── EXERCISE DATA

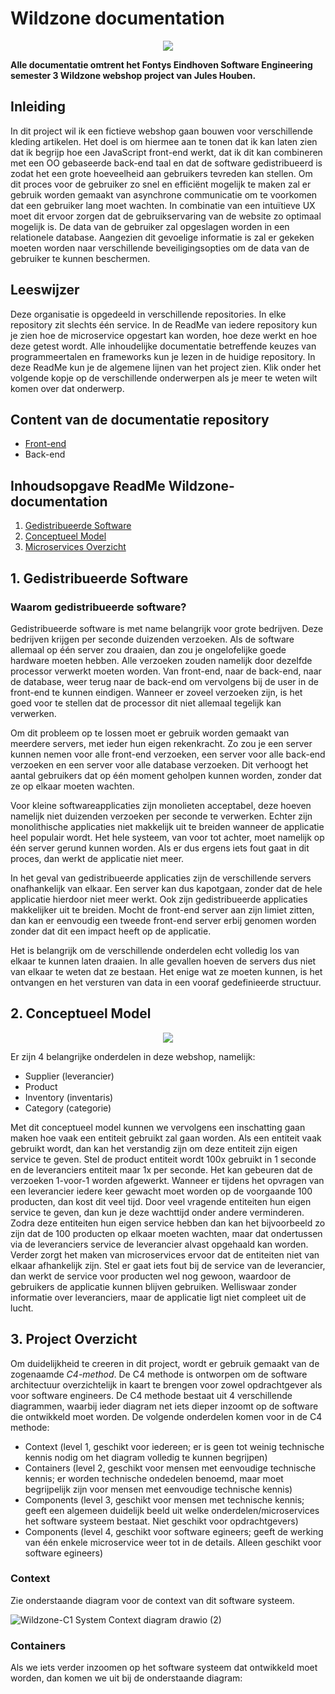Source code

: # Wildzone documentation
<p align="center">
  <img src="https://user-images.githubusercontent.com/73841047/142646426-e43dc258-e831-43ce-ae1f-9ab1f70a7ea7.png">
</p>

**Alle documentatie omtrent het Fontys Eindhoven Software Engineering semester 3 Wildzone webshop project van Jules Houben.**

## Inleiding
In dit project wil ik een fictieve webshop gaan bouwen voor verschillende kleding artikelen. Het doel is om hiermee aan te tonen dat ik kan laten zien dat ik begrijp hoe een JavaScript front-end werkt, dat ik dit kan combineren met een OO gebaseerde back-end taal en dat de software gedistribueerd is zodat het een grote hoeveelheid aan gebruikers tevreden kan stellen. Om dit proces voor de gebruiker zo snel en efficiënt mogelijk te maken zal er gebruik worden gemaakt van asynchrone communicatie om te voorkomen dat een gebruiker lang moet wachten. In combinatie van een intuïtieve UX moet dit ervoor zorgen dat de gebruikservaring van de website zo optimaal mogelijk is. 
De data van de gebruiker zal opgeslagen worden in een relationele database. Aangezien dit gevoelige informatie is zal er gekeken moeten worden naar verschillende beveiligingsopties om de data van de gebruiker te kunnen beschermen. 

## Leeswijzer
Deze organisatie is opgedeeld in verschillende repositories. In elke repository zit slechts één service. In de ReadMe van iedere repository kun je zien hoe de microservice opgestart kan worden, hoe deze werkt en hoe deze getest wordt. Alle inhoudelijke documentatie betreffende keuzes van programmeertalen en frameworks kun je lezen in de huidige repository. In deze ReadMe kun je de algemene lijnen van het project zien. Klik onder het volgende kopje op de verschillende onderwerpen als je meer te weten wilt komen over dat onderwerp.

## Content van de documentatie repository
- [Front-end](https://github.com/S3-IP-Jules-Houben-Fontys/Wildzone-documentation/blob/main/front-end.md)
- Back-end

## Inhoudsopgave ReadMe Wildzone-documentation
1. [Gedistribueerde Software](#gedistribueerde-software)
2. [Conceptueel Model](#conceptueel-model)
3. [Microservices Overzicht](#microservice-overzicht)

<h2 id="gedistribueerde-software"> 1. Gedistribueerde Software </h2>

### Waarom gedistribueerde software?

Gedistribueerde software is met name belangrijk voor grote bedrijven. Deze bedrijven krijgen per seconde duizenden verzoeken. Als de software allemaal op één server zou draaien, dan zou je ongelofelijke goede hardware moeten hebben. Alle verzoeken zouden namelijk door dezelfde processor verwerkt moeten worden. Van front-end, naar de back-end, naar de database, weer terug naar de back-end om vervolgens bij de user in de front-end te kunnen eindigen. Wanneer er zoveel verzoeken zijn, is het goed voor te stellen dat de processor dit niet allemaal tegelijk kan verwerken. 

Om dit probleem op te lossen moet er gebruik worden gemaakt van meerdere servers, met ieder hun eigen rekenkracht. Zo zou je een server kunnen nemen voor alle front-end verzoeken, een server voor alle back-end verzoeken en een server voor alle database verzoeken. Dit verhoogt het aantal gebruikers dat op één moment geholpen kunnen worden, zonder dat ze op elkaar moeten wachten.

Voor kleine softwareapplicaties zijn monolieten acceptabel, deze hoeven namelijk niet duizenden verzoeken per seconde te verwerken. Echter zijn monolithische applicaties niet makkelijk uit te breiden wanneer de applicatie heel populair wordt. Het hele systeem, van voor tot achter, moet namelijk op één server gerund kunnen worden. Als er dus ergens iets fout gaat in dit proces, dan werkt de applicatie niet meer.

In het geval van gedistribueerde applicaties zijn de verschillende servers onafhankelijk van elkaar. Een server kan dus kapotgaan, zonder dat de hele applicatie hierdoor niet meer werkt. Ook zijn gedistribueerde applicaties makkelijker uit te breiden. Mocht de front-end server aan zijn limiet zitten, dan kan er eenvoudig een tweede front-end server erbij genomen worden zonder dat dit een impact heeft op de applicatie.

Het is belangrijk om de verschillende onderdelen echt volledig los van elkaar te kunnen laten draaien. In alle gevallen hoeven de servers dus niet van elkaar te weten dat ze bestaan. Het enige wat ze moeten kunnen, is het ontvangen en het versturen van data in een vooraf gedefinieerde structuur.


<h2 id="conceptueel-model"> 2. Conceptueel Model </h2>

<p align="center">
 <img src="https://user-images.githubusercontent.com/73841047/142633369-2ab19943-3055-4b29-b087-eefd82fe2910.jpg">
</p>

Er zijn 4 belangrijke onderdelen in deze webshop, namelijk:
- Supplier (leverancier)
- Product
- Inventory (inventaris)
- Category (categorie)

Met dit conceptueel model kunnen we vervolgens een inschatting gaan maken hoe vaak een entiteit gebruikt zal gaan worden. Als een entiteit vaak gebruikt wordt, dan kan het verstandig zijn om deze entiteit zijn eigen service te geven. Stel de product entiteit wordt 100x gebruikt in 1 seconde en de leveranciers entiteit maar 1x per seconde. Het kan gebeuren dat de verzoeken 1-voor-1 worden afgewerkt. Wanneer er tijdens het opvragen van een leverancier iedere keer gewacht moet worden op de voorgaande 100 producten, dan kost dit veel tijd. Door veel vragende entiteiten hun eigen service te geven, dan kun je deze wachttijd onder andere verminderen. Zodra deze entiteiten hun eigen service hebben dan kan het bijvoorbeeld zo zijn dat de 100 producten op elkaar moeten wachten, maar dat ondertussen via de leveranciers service de leverancier alvast opgehaald kan worden.
Verder zorgt het maken van microservices ervoor dat de entiteiten niet van elkaar afhankelijk zijn. Stel er gaat iets fout bij de service van de leverancier, dan werkt de service voor producten wel nog gewoon, waardoor de gebruikers de applicatie kunnen blijven gebruiken. Welliswaar zonder informatie over leveranciers, maar de applicatie ligt niet compleet uit de lucht.


<h2 id="microservice-overzicht"> 3. Project Overzicht </h2>

Om duidelijkheid te creeren in dit project, wordt er gebruik gemaakt van de zogenaamde *C4-method*. De C4 methode is ontworpen om de software architectuur overzichtelijk in kaart te brengen voor zowel opdrachtgever als voor software engineers. De C4 methode bestaat uit 4 verschillende diagrammen, waarbij ieder diagram net iets dieper inzoomt op de software die ontwikkeld moet worden. De volgende onderdelen komen voor in de C4 methode:

- Context (level 1, geschikt voor iedereen; er is geen tot weinig technische kennis nodig om het diagram volledig te kunnen begrijpen)
- Containers (level 2, geschikt voor mensen met eenvoudige technische kennis; er worden technische ondedelen benoemd, maar moet begrijpelijk zijn voor mensen met eenvoudige technische kennis)
- Components (level 3, geschikt voor mensen met technische kennis; geeft een algemeen duidelijk beeld uit welke onderdelen/microservices het software systeem bestaat. Niet geschikt voor opdrachtgevers)
- Components (level 4, geschikt voor software egineers; geeft de werking van één enkele microservice weer tot in de details. Alleen geschikt voor software egineers)

### Context

Zie onderstaande diagram voor de context van dit software systeem.

![Wildzone-C1 System Context diagram drawio (2)](https://user-images.githubusercontent.com/73841047/143442490-e2176763-8095-4cc2-8e0b-d8d9d8ba5ce7.png)

### Containers

Als we iets verder inzoomen op het software systeem dat ontwikkeld moet worden, dan komen we uit bij de onderstaande diagram:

────

§ DESCRIPTION OF THE TASK
Scan the entries and show every line in which the word "Wildzone" is found.

§ FINAL ANSWER
: # Wildzone documentation
**Alle documentatie omtrent het Fontys Eindhoven Software Engineering semester 3 Wildzone webshop project van Jules Houben.**
- [Front-end](https://github.com/S3-IP-Jules-Houben-Fontys/Wildzone-documentation/blob/main/front-end.md)
## Inhoudsopgave ReadMe Wildzone-documentation
![Wildzone-C1 System Context diagram drawio (2)](https://user-images.githubusercontent.com/73841047/143442490-e2176763-8095-4cc2-8e0b-d8d9d8ba5ce7.png)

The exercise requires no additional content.